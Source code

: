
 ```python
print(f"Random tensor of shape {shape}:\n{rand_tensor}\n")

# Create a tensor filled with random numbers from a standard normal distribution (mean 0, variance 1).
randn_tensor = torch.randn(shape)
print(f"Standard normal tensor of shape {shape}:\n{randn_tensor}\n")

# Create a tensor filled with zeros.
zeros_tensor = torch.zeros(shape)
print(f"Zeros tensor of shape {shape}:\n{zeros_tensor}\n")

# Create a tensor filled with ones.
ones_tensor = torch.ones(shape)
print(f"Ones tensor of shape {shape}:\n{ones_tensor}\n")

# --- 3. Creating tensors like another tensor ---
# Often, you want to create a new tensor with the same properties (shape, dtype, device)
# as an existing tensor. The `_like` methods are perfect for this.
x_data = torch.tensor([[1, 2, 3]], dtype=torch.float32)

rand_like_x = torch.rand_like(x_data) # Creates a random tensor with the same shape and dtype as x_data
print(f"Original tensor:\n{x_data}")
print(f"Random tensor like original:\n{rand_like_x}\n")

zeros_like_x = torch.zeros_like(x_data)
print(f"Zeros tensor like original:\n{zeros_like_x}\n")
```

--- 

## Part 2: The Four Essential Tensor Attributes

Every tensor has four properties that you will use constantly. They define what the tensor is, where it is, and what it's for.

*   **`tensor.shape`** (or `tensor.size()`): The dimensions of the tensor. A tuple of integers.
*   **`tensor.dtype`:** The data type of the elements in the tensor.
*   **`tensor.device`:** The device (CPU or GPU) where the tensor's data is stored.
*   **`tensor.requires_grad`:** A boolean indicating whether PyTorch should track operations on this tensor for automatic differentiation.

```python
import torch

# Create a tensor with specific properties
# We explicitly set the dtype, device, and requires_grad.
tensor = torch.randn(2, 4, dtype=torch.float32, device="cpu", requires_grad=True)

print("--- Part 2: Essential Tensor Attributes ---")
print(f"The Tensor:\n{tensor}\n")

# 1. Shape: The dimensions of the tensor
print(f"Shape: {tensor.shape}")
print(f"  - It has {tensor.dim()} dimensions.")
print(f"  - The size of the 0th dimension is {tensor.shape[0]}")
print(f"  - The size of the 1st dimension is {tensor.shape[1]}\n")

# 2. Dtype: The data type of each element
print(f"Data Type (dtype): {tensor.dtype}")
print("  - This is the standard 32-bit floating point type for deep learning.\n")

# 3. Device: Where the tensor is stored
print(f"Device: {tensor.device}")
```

■ **INSTRUCTIONS TO FOLLOW**: Could you find every line in the records above that has the string "stored" and copy it?

■ **RESULT OF THE EXERCISE**:
*   **`tensor.device`:** The device (CPU or GPU) where the tensor's data is stored.
# 3. Device: Where the tensor is stored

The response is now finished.